**What to do:** Take every line from the material that has the word "await" in it.

*** Extracted information ***

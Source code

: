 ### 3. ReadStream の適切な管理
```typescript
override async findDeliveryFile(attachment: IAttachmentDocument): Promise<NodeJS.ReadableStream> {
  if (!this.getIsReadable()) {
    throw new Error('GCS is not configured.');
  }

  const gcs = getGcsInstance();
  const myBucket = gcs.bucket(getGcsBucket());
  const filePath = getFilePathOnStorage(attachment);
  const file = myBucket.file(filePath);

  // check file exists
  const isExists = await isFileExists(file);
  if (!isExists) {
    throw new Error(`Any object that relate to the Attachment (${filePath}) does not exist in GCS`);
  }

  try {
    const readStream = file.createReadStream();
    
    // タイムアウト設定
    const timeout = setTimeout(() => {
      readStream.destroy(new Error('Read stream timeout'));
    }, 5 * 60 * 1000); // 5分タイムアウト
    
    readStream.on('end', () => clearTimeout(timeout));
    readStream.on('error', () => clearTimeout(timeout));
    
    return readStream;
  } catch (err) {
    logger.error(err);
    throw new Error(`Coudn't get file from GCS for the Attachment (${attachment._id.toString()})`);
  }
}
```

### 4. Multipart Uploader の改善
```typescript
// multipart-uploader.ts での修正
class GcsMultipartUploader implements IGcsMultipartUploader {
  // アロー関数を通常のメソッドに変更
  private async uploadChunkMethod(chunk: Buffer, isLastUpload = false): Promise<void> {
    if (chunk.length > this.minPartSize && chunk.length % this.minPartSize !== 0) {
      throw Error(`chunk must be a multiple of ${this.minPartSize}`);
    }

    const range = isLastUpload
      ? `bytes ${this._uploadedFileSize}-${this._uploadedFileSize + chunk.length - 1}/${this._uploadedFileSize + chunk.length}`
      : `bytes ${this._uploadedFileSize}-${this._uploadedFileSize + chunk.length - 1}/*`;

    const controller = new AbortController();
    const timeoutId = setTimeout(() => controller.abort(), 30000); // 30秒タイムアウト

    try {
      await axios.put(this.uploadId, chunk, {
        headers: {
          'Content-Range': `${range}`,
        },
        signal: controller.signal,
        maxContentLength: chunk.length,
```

*** End of Extracted information ***

**Answer to this task:**
  const isExists = await isFileExists(file);
      await axios.put(this.uploadId, chunk, {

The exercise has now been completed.